⟨

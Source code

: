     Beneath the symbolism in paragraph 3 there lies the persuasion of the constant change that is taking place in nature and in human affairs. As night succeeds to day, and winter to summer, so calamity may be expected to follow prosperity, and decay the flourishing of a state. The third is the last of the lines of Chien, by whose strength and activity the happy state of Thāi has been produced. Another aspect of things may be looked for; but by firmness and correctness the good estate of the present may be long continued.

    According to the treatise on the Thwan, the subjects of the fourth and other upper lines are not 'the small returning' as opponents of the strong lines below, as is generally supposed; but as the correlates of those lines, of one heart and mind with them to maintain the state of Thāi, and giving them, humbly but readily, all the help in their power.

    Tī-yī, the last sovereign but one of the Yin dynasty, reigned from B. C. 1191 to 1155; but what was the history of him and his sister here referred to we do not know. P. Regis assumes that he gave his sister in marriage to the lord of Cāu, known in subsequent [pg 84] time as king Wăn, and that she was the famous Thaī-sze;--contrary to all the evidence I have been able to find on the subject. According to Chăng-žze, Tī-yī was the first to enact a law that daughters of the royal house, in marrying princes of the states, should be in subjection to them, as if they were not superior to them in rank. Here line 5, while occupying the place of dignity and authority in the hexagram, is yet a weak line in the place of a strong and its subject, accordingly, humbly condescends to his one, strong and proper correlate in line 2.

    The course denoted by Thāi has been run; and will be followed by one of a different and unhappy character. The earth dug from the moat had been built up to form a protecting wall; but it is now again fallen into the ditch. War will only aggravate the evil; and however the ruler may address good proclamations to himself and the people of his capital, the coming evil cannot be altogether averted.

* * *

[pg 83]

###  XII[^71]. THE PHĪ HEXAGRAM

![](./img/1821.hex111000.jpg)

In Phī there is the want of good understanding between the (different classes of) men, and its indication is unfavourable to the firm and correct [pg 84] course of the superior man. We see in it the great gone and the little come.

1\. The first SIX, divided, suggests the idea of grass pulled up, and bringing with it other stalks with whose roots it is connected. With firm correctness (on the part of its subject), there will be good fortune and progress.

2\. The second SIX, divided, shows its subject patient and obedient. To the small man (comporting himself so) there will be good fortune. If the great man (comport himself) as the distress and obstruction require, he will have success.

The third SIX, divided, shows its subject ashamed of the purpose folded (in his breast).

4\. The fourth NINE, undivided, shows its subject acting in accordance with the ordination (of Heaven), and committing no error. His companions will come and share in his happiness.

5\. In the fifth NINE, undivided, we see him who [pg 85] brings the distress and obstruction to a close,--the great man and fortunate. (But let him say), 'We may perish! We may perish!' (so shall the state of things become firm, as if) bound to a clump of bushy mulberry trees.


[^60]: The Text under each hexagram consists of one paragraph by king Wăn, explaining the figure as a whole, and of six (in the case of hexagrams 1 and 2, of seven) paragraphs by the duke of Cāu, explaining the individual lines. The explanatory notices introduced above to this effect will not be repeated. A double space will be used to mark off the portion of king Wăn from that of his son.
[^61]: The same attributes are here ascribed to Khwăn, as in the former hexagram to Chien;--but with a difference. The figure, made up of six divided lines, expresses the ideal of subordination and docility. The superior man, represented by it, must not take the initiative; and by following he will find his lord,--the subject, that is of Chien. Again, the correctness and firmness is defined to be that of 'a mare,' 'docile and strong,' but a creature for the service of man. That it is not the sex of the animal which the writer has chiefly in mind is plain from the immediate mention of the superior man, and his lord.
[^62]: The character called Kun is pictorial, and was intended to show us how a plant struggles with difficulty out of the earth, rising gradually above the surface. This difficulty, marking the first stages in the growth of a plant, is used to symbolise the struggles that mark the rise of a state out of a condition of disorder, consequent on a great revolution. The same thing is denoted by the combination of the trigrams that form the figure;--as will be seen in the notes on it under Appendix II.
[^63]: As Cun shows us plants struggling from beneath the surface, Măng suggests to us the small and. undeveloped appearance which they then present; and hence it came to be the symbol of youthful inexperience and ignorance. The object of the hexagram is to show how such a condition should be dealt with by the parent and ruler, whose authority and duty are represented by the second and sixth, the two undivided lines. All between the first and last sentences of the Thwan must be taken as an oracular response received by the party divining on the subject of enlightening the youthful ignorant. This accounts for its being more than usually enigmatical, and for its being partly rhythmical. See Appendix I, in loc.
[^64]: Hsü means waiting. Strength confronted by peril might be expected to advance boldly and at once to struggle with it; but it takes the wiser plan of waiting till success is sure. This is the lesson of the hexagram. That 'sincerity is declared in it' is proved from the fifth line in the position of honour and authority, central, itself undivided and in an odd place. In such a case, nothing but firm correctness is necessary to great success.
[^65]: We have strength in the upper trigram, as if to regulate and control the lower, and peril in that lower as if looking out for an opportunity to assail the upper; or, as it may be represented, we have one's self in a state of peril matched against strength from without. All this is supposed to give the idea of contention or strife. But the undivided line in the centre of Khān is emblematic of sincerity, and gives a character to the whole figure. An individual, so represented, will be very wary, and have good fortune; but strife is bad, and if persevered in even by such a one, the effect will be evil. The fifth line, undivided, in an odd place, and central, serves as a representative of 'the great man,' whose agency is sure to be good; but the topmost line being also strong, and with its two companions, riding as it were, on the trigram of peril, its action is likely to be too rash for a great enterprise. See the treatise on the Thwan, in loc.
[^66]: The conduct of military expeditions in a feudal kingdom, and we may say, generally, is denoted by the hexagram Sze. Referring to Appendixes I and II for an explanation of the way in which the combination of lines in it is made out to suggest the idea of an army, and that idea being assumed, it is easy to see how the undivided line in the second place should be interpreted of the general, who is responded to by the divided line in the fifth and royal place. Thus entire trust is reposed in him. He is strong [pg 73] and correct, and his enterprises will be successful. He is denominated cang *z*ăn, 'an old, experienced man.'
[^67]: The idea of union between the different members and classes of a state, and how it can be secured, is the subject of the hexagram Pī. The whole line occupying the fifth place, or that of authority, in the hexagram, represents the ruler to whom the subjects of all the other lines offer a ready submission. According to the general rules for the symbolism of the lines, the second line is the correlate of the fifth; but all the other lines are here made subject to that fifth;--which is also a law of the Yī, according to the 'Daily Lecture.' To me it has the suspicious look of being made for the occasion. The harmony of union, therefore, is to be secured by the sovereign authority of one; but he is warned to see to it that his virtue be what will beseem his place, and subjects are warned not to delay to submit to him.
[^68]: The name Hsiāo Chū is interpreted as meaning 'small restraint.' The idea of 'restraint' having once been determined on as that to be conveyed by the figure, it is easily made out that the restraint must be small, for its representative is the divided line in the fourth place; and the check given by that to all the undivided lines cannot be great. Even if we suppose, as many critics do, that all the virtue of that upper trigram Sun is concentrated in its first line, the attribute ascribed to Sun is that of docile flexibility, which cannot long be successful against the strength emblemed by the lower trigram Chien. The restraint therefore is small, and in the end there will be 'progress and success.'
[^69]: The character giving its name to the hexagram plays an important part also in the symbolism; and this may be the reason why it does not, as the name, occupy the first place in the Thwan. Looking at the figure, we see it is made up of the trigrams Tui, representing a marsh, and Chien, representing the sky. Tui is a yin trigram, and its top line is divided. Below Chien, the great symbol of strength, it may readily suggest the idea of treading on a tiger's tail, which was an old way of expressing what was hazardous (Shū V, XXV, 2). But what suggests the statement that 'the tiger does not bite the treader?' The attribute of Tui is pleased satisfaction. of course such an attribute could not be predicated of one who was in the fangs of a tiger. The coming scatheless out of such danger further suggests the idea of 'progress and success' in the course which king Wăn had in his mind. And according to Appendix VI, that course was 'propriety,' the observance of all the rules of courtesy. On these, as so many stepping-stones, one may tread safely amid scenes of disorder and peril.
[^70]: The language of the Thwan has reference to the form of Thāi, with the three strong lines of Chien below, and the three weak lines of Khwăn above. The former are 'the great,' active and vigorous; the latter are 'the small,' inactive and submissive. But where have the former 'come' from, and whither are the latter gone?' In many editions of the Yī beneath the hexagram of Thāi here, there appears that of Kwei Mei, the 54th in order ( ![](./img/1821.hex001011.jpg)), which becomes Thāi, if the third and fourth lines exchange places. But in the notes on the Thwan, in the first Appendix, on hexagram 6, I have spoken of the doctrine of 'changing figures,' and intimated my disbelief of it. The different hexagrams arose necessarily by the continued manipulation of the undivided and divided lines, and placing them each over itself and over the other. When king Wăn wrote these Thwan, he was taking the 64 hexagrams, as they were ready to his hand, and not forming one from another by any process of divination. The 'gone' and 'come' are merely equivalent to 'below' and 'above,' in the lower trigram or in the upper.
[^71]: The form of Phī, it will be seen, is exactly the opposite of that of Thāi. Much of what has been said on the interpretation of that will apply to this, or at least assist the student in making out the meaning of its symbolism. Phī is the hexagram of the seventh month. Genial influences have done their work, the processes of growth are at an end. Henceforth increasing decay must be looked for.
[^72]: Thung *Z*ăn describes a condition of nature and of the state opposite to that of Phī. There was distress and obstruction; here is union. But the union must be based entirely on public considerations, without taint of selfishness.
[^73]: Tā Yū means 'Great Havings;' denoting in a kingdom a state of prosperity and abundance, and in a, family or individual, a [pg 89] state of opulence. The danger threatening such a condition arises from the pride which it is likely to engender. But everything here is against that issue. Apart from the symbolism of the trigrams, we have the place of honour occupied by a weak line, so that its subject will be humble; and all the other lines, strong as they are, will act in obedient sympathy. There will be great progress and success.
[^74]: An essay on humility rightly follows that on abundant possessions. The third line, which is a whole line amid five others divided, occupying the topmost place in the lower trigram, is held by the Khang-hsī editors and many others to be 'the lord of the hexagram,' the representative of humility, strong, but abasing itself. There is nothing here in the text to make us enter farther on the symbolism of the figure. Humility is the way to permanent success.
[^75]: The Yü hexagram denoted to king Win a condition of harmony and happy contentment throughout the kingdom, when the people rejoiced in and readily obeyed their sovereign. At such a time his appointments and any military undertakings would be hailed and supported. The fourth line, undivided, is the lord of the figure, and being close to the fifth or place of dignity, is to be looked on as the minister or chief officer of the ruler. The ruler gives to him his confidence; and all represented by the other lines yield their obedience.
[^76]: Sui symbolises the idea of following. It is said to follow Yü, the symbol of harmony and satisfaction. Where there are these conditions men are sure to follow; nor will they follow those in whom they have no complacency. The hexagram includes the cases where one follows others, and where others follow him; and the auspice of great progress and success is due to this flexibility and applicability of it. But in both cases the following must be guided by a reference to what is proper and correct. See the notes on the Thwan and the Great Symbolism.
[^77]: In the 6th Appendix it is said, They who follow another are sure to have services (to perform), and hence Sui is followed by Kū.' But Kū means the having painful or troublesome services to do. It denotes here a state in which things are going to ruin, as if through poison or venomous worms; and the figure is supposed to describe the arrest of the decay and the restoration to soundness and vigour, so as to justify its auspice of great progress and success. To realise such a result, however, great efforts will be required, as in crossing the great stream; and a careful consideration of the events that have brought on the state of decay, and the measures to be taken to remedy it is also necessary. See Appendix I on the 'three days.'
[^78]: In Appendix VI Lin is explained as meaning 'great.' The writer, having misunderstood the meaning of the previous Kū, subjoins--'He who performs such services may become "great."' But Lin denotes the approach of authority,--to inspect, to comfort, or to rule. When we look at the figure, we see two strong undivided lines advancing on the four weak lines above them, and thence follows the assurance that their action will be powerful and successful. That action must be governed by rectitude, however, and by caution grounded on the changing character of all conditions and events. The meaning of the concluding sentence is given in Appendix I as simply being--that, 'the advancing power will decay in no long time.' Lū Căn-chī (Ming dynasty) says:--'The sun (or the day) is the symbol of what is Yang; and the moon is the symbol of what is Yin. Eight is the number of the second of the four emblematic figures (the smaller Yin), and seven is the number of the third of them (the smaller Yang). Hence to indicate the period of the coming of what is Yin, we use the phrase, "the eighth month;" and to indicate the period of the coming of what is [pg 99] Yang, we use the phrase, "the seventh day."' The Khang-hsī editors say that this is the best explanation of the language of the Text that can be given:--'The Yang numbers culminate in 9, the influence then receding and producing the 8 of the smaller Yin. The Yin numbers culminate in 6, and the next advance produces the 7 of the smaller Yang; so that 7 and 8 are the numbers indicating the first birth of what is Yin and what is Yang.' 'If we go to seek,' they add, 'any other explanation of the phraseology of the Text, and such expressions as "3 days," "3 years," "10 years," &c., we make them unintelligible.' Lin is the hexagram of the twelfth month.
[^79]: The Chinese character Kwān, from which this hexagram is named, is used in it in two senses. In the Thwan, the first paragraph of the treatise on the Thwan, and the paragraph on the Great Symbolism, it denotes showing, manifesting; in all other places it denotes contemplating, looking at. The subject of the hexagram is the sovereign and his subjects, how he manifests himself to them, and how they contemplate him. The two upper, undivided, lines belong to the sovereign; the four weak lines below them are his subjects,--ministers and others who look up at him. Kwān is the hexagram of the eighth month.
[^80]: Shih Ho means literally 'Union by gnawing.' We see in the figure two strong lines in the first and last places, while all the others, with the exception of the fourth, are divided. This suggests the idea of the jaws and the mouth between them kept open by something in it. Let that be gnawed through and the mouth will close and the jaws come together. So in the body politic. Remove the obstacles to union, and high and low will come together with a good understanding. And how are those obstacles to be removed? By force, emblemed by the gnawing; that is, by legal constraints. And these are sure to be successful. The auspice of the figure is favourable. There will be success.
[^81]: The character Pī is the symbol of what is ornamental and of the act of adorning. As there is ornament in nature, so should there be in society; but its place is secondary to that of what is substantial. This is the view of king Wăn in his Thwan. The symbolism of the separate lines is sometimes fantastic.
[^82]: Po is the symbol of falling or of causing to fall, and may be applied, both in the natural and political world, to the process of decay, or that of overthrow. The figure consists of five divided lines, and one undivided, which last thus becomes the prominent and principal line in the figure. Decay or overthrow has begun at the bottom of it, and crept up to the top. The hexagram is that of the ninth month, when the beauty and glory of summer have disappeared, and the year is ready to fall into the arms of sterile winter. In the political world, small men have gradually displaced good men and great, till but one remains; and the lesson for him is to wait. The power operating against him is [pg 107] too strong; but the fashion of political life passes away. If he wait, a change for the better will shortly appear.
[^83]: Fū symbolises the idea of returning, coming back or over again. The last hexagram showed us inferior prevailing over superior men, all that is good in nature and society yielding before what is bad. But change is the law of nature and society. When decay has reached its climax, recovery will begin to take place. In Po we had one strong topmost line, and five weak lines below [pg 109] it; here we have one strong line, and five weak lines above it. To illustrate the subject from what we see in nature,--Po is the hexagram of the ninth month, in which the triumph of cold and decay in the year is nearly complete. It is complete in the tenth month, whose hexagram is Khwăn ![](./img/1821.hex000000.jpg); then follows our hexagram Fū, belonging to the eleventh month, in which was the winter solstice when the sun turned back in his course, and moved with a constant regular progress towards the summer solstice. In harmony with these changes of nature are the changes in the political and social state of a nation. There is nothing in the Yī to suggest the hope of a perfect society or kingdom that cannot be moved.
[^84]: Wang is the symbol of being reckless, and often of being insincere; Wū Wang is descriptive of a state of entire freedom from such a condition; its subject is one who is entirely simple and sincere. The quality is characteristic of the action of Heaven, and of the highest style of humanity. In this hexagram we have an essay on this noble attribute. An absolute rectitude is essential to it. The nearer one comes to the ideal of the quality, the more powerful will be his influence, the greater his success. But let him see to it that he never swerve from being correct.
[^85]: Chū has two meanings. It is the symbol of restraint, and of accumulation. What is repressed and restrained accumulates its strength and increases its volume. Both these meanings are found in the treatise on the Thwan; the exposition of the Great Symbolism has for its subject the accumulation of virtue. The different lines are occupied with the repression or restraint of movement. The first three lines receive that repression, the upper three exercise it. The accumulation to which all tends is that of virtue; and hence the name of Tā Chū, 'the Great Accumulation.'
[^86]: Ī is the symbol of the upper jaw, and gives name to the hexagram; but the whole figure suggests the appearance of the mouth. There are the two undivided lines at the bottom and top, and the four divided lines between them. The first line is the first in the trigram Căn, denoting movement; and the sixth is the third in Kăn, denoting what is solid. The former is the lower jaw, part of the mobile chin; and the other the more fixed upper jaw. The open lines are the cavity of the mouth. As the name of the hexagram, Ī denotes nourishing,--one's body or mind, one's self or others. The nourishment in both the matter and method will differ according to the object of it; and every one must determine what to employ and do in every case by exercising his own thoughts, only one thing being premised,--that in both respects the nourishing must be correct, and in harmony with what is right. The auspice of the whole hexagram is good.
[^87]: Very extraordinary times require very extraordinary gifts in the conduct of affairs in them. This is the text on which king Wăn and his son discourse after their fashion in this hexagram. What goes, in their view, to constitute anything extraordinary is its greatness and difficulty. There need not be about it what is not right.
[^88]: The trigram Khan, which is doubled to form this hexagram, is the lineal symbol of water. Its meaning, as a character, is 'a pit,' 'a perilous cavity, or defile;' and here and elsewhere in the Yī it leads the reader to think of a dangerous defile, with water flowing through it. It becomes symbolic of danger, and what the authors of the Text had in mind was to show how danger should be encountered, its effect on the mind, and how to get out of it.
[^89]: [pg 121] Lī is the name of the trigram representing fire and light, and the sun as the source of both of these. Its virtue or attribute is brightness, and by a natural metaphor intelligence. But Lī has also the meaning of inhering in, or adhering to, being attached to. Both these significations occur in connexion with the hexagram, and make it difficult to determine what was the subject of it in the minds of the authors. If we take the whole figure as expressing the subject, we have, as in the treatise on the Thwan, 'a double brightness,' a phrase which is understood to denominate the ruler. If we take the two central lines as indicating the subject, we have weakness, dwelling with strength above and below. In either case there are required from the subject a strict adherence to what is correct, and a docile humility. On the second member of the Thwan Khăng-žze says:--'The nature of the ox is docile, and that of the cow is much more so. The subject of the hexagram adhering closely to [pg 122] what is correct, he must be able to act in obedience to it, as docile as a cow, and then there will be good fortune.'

⟩

[EXERCISE AIM] Look for "obstruction" in each line of the material, then copy the lines where it is found.

[WRITTEN ANSWER]
2\. The second SIX, divided, shows its subject patient and obedient. To the small man (comporting himself so) there will be good fortune. If the great man (comport himself) as the distress and obstruction require, he will have success.
5\. In the fifth NINE, undivided, we see him who [pg 85] brings the distress and obstruction to a close,--the great man and fortunate. (But let him say), 'We may perish! We may perish!' (so shall the state of things become firm, as if) bound to a clump of bushy mulberry trees.
[^72]: Thung *Z*ăn describes a condition of nature and of the state opposite to that of Phī. There was distress and obstruction; here is union. But the union must be based entirely on public considerations, without taint of selfishness.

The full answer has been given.